Records from a data collection:
+--

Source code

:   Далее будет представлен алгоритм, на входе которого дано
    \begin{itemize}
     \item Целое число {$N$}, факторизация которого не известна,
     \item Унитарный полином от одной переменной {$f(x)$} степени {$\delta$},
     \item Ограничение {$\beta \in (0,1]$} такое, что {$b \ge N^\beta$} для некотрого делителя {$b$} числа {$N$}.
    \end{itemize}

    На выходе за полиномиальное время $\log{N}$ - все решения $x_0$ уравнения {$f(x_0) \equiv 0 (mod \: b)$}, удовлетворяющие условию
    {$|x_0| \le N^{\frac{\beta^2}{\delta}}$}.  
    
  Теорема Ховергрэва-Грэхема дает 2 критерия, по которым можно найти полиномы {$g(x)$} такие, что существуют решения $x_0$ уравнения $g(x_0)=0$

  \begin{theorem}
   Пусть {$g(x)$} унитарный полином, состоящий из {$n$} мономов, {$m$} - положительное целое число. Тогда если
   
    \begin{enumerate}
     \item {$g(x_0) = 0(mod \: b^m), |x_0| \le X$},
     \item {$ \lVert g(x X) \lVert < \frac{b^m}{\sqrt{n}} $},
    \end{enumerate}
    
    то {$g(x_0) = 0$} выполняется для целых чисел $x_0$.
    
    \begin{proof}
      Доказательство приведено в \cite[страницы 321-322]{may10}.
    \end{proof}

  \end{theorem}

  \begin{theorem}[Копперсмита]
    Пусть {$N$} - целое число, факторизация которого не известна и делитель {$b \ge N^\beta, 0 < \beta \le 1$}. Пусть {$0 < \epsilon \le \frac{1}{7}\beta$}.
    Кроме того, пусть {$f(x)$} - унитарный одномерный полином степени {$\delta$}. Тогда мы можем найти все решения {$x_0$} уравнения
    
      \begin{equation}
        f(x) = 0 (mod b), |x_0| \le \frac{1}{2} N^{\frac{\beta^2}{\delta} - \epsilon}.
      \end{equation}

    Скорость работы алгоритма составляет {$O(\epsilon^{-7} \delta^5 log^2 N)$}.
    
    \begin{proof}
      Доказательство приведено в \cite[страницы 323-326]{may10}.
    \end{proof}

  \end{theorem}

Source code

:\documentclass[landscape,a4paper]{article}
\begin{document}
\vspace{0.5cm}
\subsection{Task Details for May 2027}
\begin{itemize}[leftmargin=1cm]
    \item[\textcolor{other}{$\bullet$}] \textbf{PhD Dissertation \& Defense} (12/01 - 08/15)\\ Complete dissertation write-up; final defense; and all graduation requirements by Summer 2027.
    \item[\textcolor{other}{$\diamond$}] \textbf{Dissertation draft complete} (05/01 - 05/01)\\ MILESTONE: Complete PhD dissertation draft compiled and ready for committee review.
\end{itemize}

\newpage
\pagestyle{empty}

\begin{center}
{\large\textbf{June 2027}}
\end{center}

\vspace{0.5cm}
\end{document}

+--

YOUR GOAL:
Write out every record, exactly as written.

EXERCISE RESULT:
Source code

:   Далее будет представлен алгоритм, на входе которого дано
    \begin{itemize}
     \item Целое число {$N$}, факторизация которого не известна,
     \item Унитарный полином от одной переменной {$f(x)$} степени {$\delta$},
     \item Ограничение {$\beta \in (0,1]$} такое, что {$b \ge N^\beta$} для некотрого делителя {$b$} числа {$N$}.
    \end{itemize}

    На выходе за полиномиальное время $\log{N}$ - все решения $x_0$ уравнения {$f(x_0) \equiv 0 (mod \: b)$}, удовлетворяющие условию
    {$|x_0| \le N^{\frac{\beta^2}{\delta}}$}.  
    
  Теорема Ховергрэва-Грэхема дает 2 критерия, по которым можно найти полиномы {$g(x)$} такие, что существуют решения $x_0$ уравнения $g(x_0)=0$

  \begin{theorem}
   Пусть {$g(x)$} унитарный полином, состоящий из {$n$} мономов, {$m$} - положительное целое число. Тогда если
   
    \begin{enumerate}
     \item {$g(x_0) = 0(mod \: b^m), |x_0| \le X$},
     \item {$ \lVert g(x X) \lVert < \frac{b^m}{\sqrt{n}} $},
    \end{enumerate}
    
    то {$g(x_0) = 0$} выполняется для целых чисел $x_0$.
    
    \begin{proof}
      Доказательство приведено в \cite[страницы 321-322]{may10}.
    \end{proof}

  \end{theorem}

  \begin{theorem}[Копперсмита]
    Пусть {$N$} - целое число, факторизация которого не известна и делитель {$b \ge N^\beta, 0 < \beta \le 1$}. Пусть {$0 < \epsilon \le \frac{1}{7}\beta$}.
    Кроме того, пусть {$f(x)$} - унитарный одномерный полином степени {$\delta$}. Тогда мы можем найти все решения {$x_0$} уравнения
    
      \begin{equation}
        f(x) = 0 (mod b), |x_0| \le \frac{1}{2} N^{\frac{\beta^2}{\delta} - \epsilon}.
      \end{equation}

    Скорость работы алгоритма составляет {$O(\epsilon^{-7} \delta^5 log^2 N)$}.
    
    \begin{proof}
      Доказательство приведено в \cite[страницы 323-326]{may10}.
    \end{proof}

  \end{theorem}

Source code

:\documentclass[landscape,a4paper]{article}
\begin{document}
\vspace{0.5cm}
\subsection{Task Details for May 2027}
\begin{itemize}[leftmargin=1cm]
    \item[\textcolor{other}{$\bullet$}] \textbf{PhD Dissertation \& Defense} (12/01 - 08/15)\\ Complete dissertation write-up; final defense; and all graduation requirements by Summer 2027.
    \item[\textcolor{other}{$\diamond$}] \textbf{Dissertation draft complete} (05/01 - 05/01)\\ MILESTONE: Complete PhD dissertation draft compiled and ready for committee review.
\end{itemize}

\newpage
\pagestyle{empty}

\begin{center}
{\large\textbf{June 2027}}
\end{center}

\vspace{0.5cm}
\end{document}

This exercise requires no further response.